IPCC Fourth Assessment Report: Climate Change 2007
Climate Change 2007: Working Group I: The Physical Science Basis

7.4.5 The Hydroxyl Radical

The hydroxyl radical (OH) is the primary cleansing agent of the lower atmosphere, providing the dominant sink for many greenhouse gases (e.g., CH4, hydrochlorofluorocarbons (HCFCs), hydrofluorocarbons) and pollutants (e.g., CO, non-methane hydrocarbons). Steady-state lifetimes of these trace gases are determined by the morphology of their atmospheric distribution, the kinetics of their reaction with OH and the OH distribution. Local abundance of OH is controlled mainly by local abundances of NOx, CO, CH4 and higher hydrocarbons, ozone, water vapour, as well as the intensity of solar UV radiation at wavelengths shorter than 0.310 µm. New laboratory and field work also shows significant formation of O(1D) from ozone photolysis in the wavelength range between 0.310 µm and 0.350 µm (Matsumi et al., 2002; Hofzumahaus et al., 2004). The primary source of tropospheric OH is a pair of reactions starting with the photodissociation of ozone by solar UV radiation.
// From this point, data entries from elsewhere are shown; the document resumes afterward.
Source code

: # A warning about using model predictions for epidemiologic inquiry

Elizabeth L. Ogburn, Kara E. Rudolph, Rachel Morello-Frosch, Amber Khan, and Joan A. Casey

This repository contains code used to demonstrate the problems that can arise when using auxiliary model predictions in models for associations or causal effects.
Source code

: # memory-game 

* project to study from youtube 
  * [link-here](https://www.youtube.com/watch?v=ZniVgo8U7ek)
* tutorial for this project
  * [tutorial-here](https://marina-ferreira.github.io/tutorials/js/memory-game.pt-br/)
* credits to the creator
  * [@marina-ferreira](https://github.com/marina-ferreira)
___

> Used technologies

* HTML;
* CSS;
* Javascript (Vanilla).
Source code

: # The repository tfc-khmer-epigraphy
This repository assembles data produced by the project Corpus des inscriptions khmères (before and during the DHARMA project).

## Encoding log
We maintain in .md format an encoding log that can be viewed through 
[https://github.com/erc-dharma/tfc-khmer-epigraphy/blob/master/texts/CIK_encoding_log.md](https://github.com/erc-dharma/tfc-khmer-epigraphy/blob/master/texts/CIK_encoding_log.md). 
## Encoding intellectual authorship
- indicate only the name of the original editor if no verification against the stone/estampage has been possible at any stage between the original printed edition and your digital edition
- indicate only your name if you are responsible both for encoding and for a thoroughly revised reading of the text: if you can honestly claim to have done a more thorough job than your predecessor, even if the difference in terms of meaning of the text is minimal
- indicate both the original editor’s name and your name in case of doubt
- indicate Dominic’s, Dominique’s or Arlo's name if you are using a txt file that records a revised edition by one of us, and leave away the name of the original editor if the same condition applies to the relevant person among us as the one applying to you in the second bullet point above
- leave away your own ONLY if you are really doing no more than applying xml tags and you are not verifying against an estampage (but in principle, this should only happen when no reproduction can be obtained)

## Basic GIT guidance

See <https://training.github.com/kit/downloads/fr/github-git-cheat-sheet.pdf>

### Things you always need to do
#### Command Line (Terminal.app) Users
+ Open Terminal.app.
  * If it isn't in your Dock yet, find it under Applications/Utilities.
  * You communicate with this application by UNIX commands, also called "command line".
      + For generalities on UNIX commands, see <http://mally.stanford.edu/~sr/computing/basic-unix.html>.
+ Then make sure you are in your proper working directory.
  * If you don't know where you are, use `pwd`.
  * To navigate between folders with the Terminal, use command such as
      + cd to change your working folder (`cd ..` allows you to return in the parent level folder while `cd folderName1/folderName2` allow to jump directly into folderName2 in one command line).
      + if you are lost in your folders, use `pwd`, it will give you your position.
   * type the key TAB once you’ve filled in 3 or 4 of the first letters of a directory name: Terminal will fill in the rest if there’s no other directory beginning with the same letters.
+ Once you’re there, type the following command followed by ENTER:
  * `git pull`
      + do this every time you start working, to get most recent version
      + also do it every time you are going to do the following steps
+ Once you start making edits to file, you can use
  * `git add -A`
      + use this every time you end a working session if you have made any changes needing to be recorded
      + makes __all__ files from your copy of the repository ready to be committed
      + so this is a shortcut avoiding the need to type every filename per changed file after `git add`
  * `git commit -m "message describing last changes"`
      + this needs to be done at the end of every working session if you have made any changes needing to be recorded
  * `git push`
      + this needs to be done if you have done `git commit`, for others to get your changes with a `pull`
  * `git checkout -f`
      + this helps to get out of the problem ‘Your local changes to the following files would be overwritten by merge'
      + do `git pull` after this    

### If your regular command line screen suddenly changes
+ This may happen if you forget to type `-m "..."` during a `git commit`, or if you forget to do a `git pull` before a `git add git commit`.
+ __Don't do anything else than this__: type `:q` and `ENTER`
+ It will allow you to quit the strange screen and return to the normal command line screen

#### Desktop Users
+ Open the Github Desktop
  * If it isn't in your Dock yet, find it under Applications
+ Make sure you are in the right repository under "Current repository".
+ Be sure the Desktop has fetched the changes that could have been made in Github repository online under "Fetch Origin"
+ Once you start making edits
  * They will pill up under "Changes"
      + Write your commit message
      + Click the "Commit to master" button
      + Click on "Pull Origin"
Additionally, in the remote, and in particular upper, troposphere, photodissociation of oxygenated volatile organic chemicals such as peroxides, acetone and other ketones, alcohols, and aldehydes may be the dominant sources of OH radical (e.g., Müller and Brasseur, 1999; Collins et al., 1999; Jaeglé et al., 2001; Tie et al., 2003; Singh et al., 2004). Over continents, measurements in the lower troposphere suggest that processing of unsaturated hydrocarbons or photolysis of carbonyls can also sustain a large pool of radicals (e.g., Handisides et al., 2003; Heard et al., 2004). Furthermore, the net formation of OH by photolysis of nitrous acid (HONO) was found to be the dominant OH radical source in urban atmospheres (e.g., Ren et al., 2003) and in a forest canopy (Kleffmann et al., 2005). The hydroxyl radical reacts with many atmospheric trace gases, in most cases as the first and rate-determining step of a reaction chain that leads to more or less complete oxidation of the compound. These chains often lead to formation of HO2, which then reacts with ozone or NO to recycle back to OH. Tropospheric OH and HO2 are lost through radical-radical reactions leading to the formation of peroxides or with NO2 to form nitric acid (HNO3). Sources and sinks of OH involve most of the fast photochemistry of the troposphere.